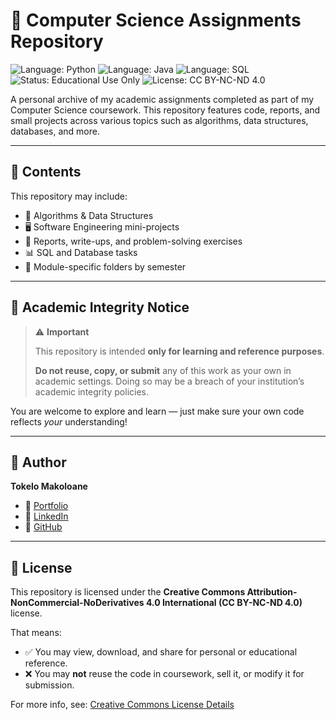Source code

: # 📘 Computer Science Assignments Repository

![Language: Python](https://img.shields.io/badge/language-python-blue?logo=python)
![Language: Java](https://img.shields.io/badge/language-java-red?logo=java)
![Language: SQL](https://img.shields.io/badge/language-sql-lightgrey?logo=sqlite)
![Status: Educational Use Only](https://img.shields.io/badge/status-educational--use--only-red)
![License: CC BY-NC-ND 4.0](https://img.shields.io/badge/license-CC--BY--NC--ND%204.0-lightgrey)

A personal archive of my academic assignments completed as part of my Computer Science coursework. This repository features code, reports, and small projects across various topics such as algorithms, data structures, databases, and more.

---

## 📂 Contents
This repository may include:
- 🧮 Algorithms & Data Structures
- 🖥️ Software Engineering mini-projects
- 📄 Reports, write-ups, and problem-solving exercises
- 📊 SQL and Database tasks
- 📂 Module-specific folders by semester

---

## 🚫 Academic Integrity Notice

> ⚠️ **Important**  
> 
> This repository is intended **only for learning and reference purposes**.  
> 
> **Do not reuse, copy, or submit** any of this work as your own in academic settings. Doing so may be a breach of your institution’s academic integrity policies.

You are welcome to explore and learn — just make sure your own code reflects *your* understanding!

---

## 👤 Author

**Tokelo Makoloane**  
- 🔗 [Portfolio](https://tokelomakoloane.netlify.app)  
- 💼 [LinkedIn](https://www.linkedin.com/in/tokelo-makoloane-4a7ba01b1)  
- 🐙 [GitHub](https://github.com/TokeloWarior)

---

## 📜 License

This repository is licensed under the **Creative Commons Attribution-NonCommercial-NoDerivatives 4.0 International (CC BY-NC-ND 4.0)** license.

That means:
- ✅ You may view, download, and share for personal or educational reference.
- ❌ You may **not** reuse the code in coursework, sell it, or modify it for submission.

For more info, see: [Creative Commons License Details](https://creativecommons.org/licenses/by-nc-nd/4.0/)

═══

§ Work required
Restate the records above verbatim. Pictures stay out.

§ Answer section
Source code

: # 📘 Computer Science Assignments Repository

![Language: Python](https://img.shields.io/badge/language-python-blue?logo=python)
![Language: Java](https://img.shields.io/badge/language-java-red?logo=java)
![Language: SQL](https://img.shields.io/badge/language-sql-lightgrey?logo=sqlite)
![Status: Educational Use Only](https://img.shields.io/badge/status-educational--use--only-red)
![License: CC BY-NC-ND 4.0](https://img.shields.io/badge/license-CC--BY--NC--ND%204.0-lightgrey)

A personal archive of my academic assignments completed as part of my Computer Science coursework. This repository features code, reports, and small projects across various topics such as algorithms, data structures, databases, and more.

---

## 📂 Contents
This repository may include:
- 🧮 Algorithms & Data Structures
- 🖥️ Software Engineering mini-projects
- 📄 Reports, write-ups, and problem-solving exercises
- 📊 SQL and Database tasks
- 📂 Module-specific folders by semester

---

## 🚫 Academic Integrity Notice

> ⚠️ **Important**  
> 
> This repository is intended **only for learning and reference purposes**.  
> 
> **Do not reuse, copy, or submit** any of this work as your own in academic settings. Doing so may be a breach of your institution’s academic integrity policies.

You are welcome to explore and learn — just make sure your own code reflects *your* understanding!

---

## 👤 Author

**Tokelo Makoloane**  
- 🔗 [Portfolio](https://tokelomakoloane.netlify.app)  
- 💼 [LinkedIn](https://www.linkedin.com/in/tokelo-makoloane-4a7ba01b1)  
- 🐙 [GitHub](https://github.com/TokeloWarior)

---

## 📜 License

This repository is licensed under the **Creative Commons Attribution-NonCommercial-NoDerivatives 4.0 International (CC BY-NC-ND 4.0)** license.

That means:
- ✅ You may view, download, and share for personal or educational reference.
- ❌ You may **not** reuse the code in coursework, sell it, or modify it for submission.

For more info, see: [Creative Commons License Details](https://creativecommons.org/licenses/by-nc-nd/4.0/)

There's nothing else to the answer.